Il est parfois affirmé que la ville est mentionnée par le savant grec Claudius Ptolémée, déjà évoqué précédemment, mais cette assertion ne résiste pas à une analyse critique. Dans son Manuel de Géographie, rédigé dans les années 140, Ptolémée présente une cartographie de l’Arabie où figure le nom de Macoraba (Μακοράβα) près du Hedjaz. Certains historiens en ont déduit que Macoraba devait désigner La Mecque, mais cette identification est jugée peu crédible par le spécialiste de l’Arabie préislamique Ilka Lindstedt. La question a été récemment examinée en profondeur par Ian Morris dans une étude très documentée, qui conclut également que l’association de Macoraba avec La Mecque est arbitraire et fragile.
Il est important de souligner que Makkah (ﻣﻜﺔ) et Macoraba (ﻣﺎﻛﻮراﺏ) sont deux noms distincts, et il n’existe actuellement aucune explication satisfaisante concernant l’étymologie de Macoraba. Ce nom n’apparaît nulle part ailleurs que dans le Manuel de Ptolémée, et la manière dont on pourrait passer de Makkah à Macoraba (ou vice versa) reste un mystère.
Samuel Bochart, un orientaliste français du 17e siècle, fut le premier à associer Macoraba à La Mecque. En raison d’une confusion avec l’hébreu, il avait supposé que le nom dérivait de Makkah rabbah, signifiant Grande Mecque. Cependant, en arabe, cela devrait s’écrire al-rabbah. Une autre hypothèse, populaire parmi les historiens du siècle dernier, suggère que Macoraba proviendrait de l’éthiopien mikrab, signifiant le temple. Toutefois, Patricia Crone a démontré que cette hypothèse ne tenait pas sur le plan étymologique. Plus récemment, Mikhail Bukharin a proposé une nouvelle interprétation, suggérant que le nom grec dérive de l’arabe maghrib, qui signifie ouest ou occident. Il avance que les Grecs et les Romains désignaient ainsi la région autour de La Mecque. Dans ce cas, Macoraba serait un terme générique désignant la partie occidentale de l’Arabie, plutôt que la ville de La Mecque, ce qui semble être l’explication la plus convaincante à ce jour.
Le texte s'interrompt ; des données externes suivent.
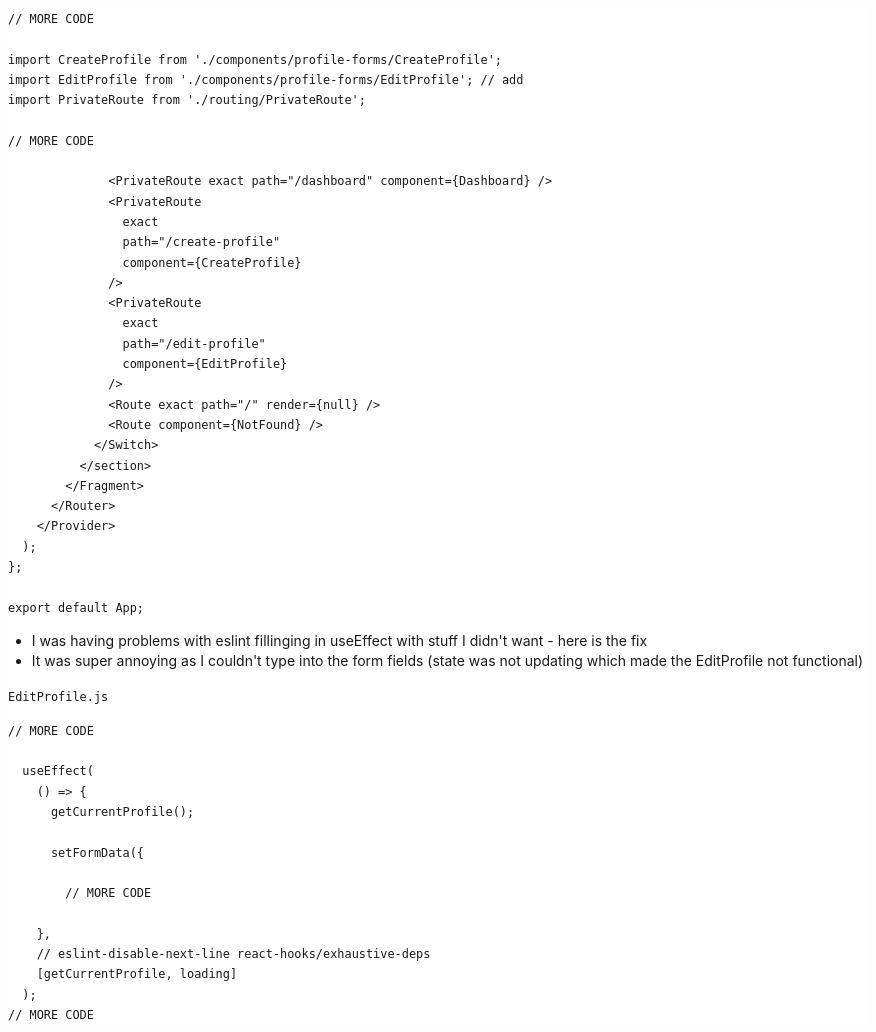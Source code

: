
 ```
// MORE CODE

import CreateProfile from './components/profile-forms/CreateProfile';
import EditProfile from './components/profile-forms/EditProfile'; // add
import PrivateRoute from './routing/PrivateRoute';

// MORE CODE
              
              <PrivateRoute exact path="/dashboard" component={Dashboard} />
              <PrivateRoute
                exact
                path="/create-profile"
                component={CreateProfile}
              />
              <PrivateRoute
                exact
                path="/edit-profile"
                component={EditProfile}
              />
              <Route exact path="/" render={null} />
              <Route component={NotFound} />
            </Switch>
          </section>
        </Fragment>
      </Router>
    </Provider>
  );
};

export default App;
```

* I was having problems with eslint fillinging in useEffect with stuff I didn't want - here is the fix
* It was super annoying as I couldn't type into the form fields (state was not updating which made the EditProfile not functional)

`EditProfile.js`

```
// MORE CODE

  useEffect(
    () => {
      getCurrentProfile();

      setFormData({

        // MORE CODE

    },
    // eslint-disable-next-line react-hooks/exhaustive-deps
    [getCurrentProfile, loading]
  );
// MORE CODE
```
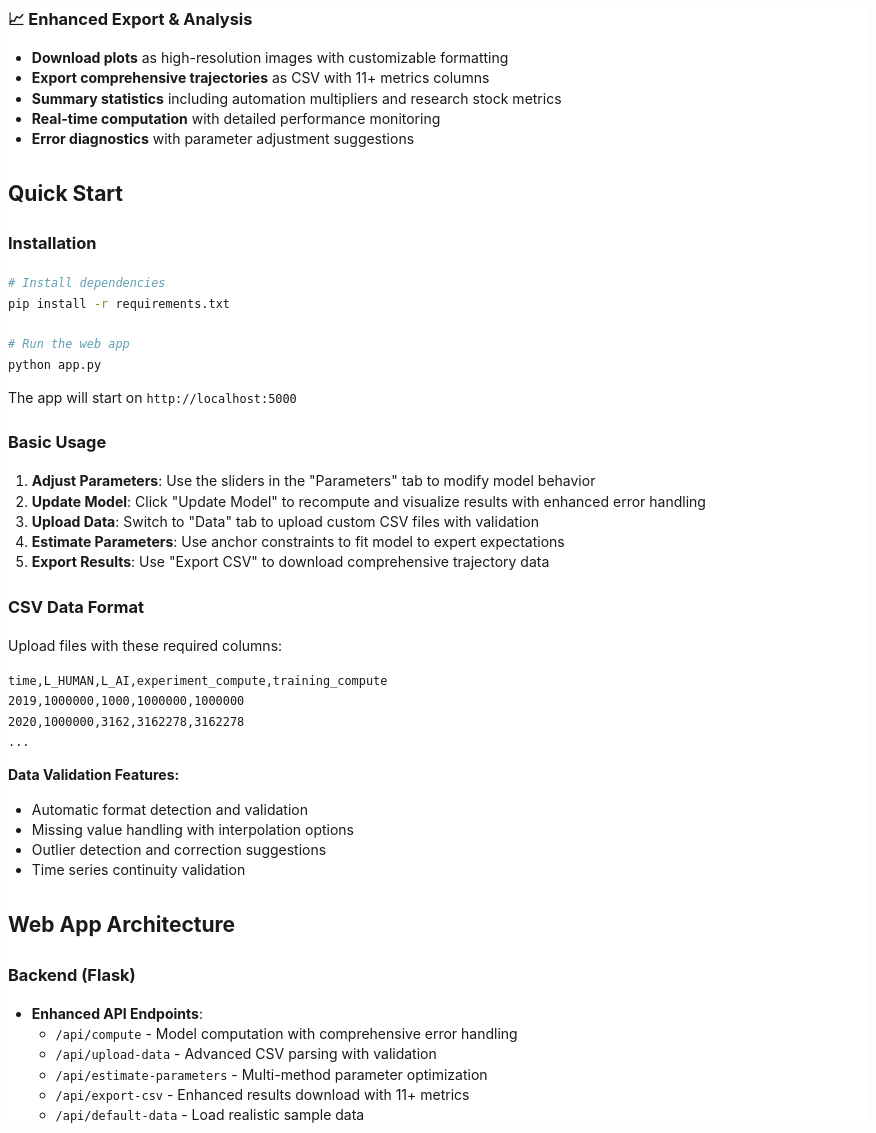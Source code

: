 ### 📈 Enhanced Export & Analysis
- **Download plots** as high-resolution images with customizable formatting
- **Export comprehensive trajectories** as CSV with 11+ metrics columns
- **Summary statistics** including automation multipliers and research stock metrics
- **Real-time computation** with detailed performance monitoring
- **Error diagnostics** with parameter adjustment suggestions

## Quick Start

### Installation

```bash
# Install dependencies
pip install -r requirements.txt

# Run the web app
python app.py
```

The app will start on `http://localhost:5000`

### Basic Usage

1. **Adjust Parameters**: Use the sliders in the "Parameters" tab to modify model behavior
2. **Update Model**: Click "Update Model" to recompute and visualize results with enhanced error handling
3. **Upload Data**: Switch to "Data" tab to upload custom CSV files with validation
4. **Estimate Parameters**: Use anchor constraints to fit model to expert expectations
5. **Export Results**: Use "Export CSV" to download comprehensive trajectory data

### CSV Data Format

Upload files with these required columns:
```csv
time,L_HUMAN,L_AI,experiment_compute,training_compute
2019,1000000,1000,1000000,1000000
2020,1000000,3162,3162278,3162278
...
```

**Data Validation Features:**
- Automatic format detection and validation
- Missing value handling with interpolation options
- Outlier detection and correction suggestions
- Time series continuity validation

## Web App Architecture

### Backend (Flask)
- **Enhanced API Endpoints**: 
  - `/api/compute` - Model computation with comprehensive error handling
  - `/api/upload-data` - Advanced CSV parsing with validation
  - `/api/estimate-parameters` - Multi-method parameter optimization
  - `/api/export-csv` - Enhanced results download with 11+ metrics
  - `/api/default-data` - Load realistic sample data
De plus, Ian Morris a démontré que l’idée d’associer Macoraba à La Mecque n’a jamais été envisagée par les savants musulmans médiévaux. Ces derniers étaient pourtant familiers avec les travaux de Ptolémée, qui avaient été traduits en arabe dès le 9e siècle. Le géographe syrien Yaqut al-Rumi (m. 1229) mentionne Ptolémée, mais les coordonnées qu’il attribue à La Mecque sont très éloignées de celles de Macoraba. En réalité, ce nom n’apparaît dans aucun texte arabo-musulman, probablement parce que les érudits de l’époque ne comprenaient pas sa signification et l’ont donc ignoré. Il est significatif qu’après Ptolémée, aucun savant (qu’il soit arabe, grec, syriaque ou latin) n’ait repris l’idée que Macoraba désignait La Mecque. Cette identification ne repose sur aucune preuve solide, et toutes les tentatives d’explication concernant l’origine de Macoraba ont échoué. À l’heure actuelle, il demeure incertain à quoi le géographe grec faisait référence. Le nom pourrait désigner la côte ouest de la péninsule arabique, comme nous l’avons déjà mentionné. Il est également possible que ce toponyme se rapporte à une ville aujourd’hui disparue ou dont le nom a été modifié au fil du temps. Quoi qu’il en soit, l’analyse des différents éléments montre clairement que le nom de Macoraba n’a rien à voir avec celui de La Mecque.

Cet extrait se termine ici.